Bacchus is the ancient god of parties and drunkenness. We can see an image of him in Fantasia, the original Disney film, riding on a donkey and holding a huge cup of wine. Today, however, Bacchus would just as well hold a bong, a pipe or a needle. To get drunk or high is to serve Bacchus, and to have a lifestyle of it is to declare Bacchus your god. Bacchus courts his worshippers with pleasure and then he keeps them with his promise of feeling no stress or guilt about anything. Bacchus rules on many college campuses, and people hold services to him in their homes on a frequent basis. Many rock concerts are traveling Bacchus worship vehicles and bars and casinos honor him daily.

However, God is not averse to a party. Jesus attended many parties himself, and drank much wine. Parties are a part of God’s kingdom. But they are limited by God as well. Drinking is okay, but God does not accept into his kingdom a drunk—one who cannot limit oneself. God does not allow of sexual immorality in his parties. And he welcomes the poor and the needy to join.

Mammon was never a god worshipped in a temple in the ancient world, but is Jesus’ name for the god of material possessions and money. Everyone who says that “money is the bottom line” ultimately recognizes Mammon as their god. Advertisements serve Mammon by convincing the populace that they need what they have not even wanted up until then. The business section of the paper is about serving Mammon and who has succeeded in serving it the best. Those who serve Mammon will work just for their own personal gain and desire much. They will see money as the measure of all things, whether worth or security or pleasure or contentment.

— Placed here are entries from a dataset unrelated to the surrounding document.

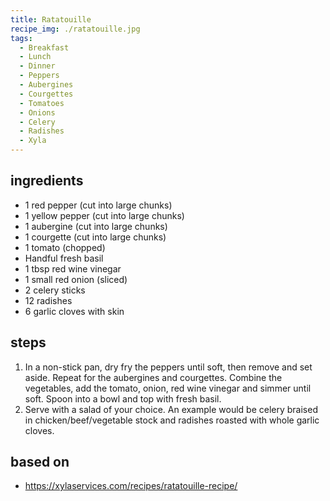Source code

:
 ```yaml
---
title: Ratatouille
recipe_img: ./ratatouille.jpg
tags:
  - Breakfast
  - Lunch
  - Dinner
  - Peppers
  - Aubergines
  - Courgettes
  - Tomatoes
  - Onions
  - Celery
  - Radishes
  - Xyla
---
```


<!-- markdownlint-disable MD024 -->

## ingredients

- 1 red pepper (cut into large chunks)
- 1 yellow pepper (cut into large chunks)
- 1 aubergine (cut into large chunks)
- 1 courgette (cut into large chunks)
- 1 tomato (chopped)
- Handful fresh basil
- 1 tbsp red wine vinegar
- 1 small red onion (sliced)
- 2 celery sticks
- 12 radishes
- 6 garlic cloves with skin

## steps

1. In a non-stick pan, dry fry the peppers until soft, then remove and set aside. Repeat for the aubergines and courgettes. Combine the vegetables, add the tomato, onion, red wine vinegar and simmer until soft. Spoon into a bowl and top with fresh basil.
2. Serve with a salad of your choice. An example would be celery braised in chicken/beef/vegetable stock and radishes roasted with whole garlic cloves.

## based on

- https://xylaservices.com/recipes/ratatouille-recipe/
<!-- markdownlint-enable MD024 -->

The use of money is not evil in itself, but how we use it indicates whether it is a tool or a god in our lives. God told us that our money should be used to meet our basic needs and the rest is to be used to serve the poor. However, if we use money to obtain more for ourselves or if we are always looking for the next thing we can get, then we are not serving God but Mammon.

One or Two Gods?
Jesus was clear and plain. He didn’t say, “It’s really hard to serve two lords.” He said it was impossible. Just can’t be done. Perhaps one could coast along with two lords for a while, but eventually there will be a crisis point. At that point, everyone will know that they have to make a decision—will it be the God of the universe, or my personal god. Will I serve and love Yahweh, the Creator, the God of sacrificial love, the Most High above all gods? Or will I serve my own god whom I have cherished for years? And we may pretend—even for the rest of our lives—that we really can serve two gods. But we can’t. It’s one or the other. And as time goes on, it will be more and more clear. Make your decision. Serve the God of Jesus.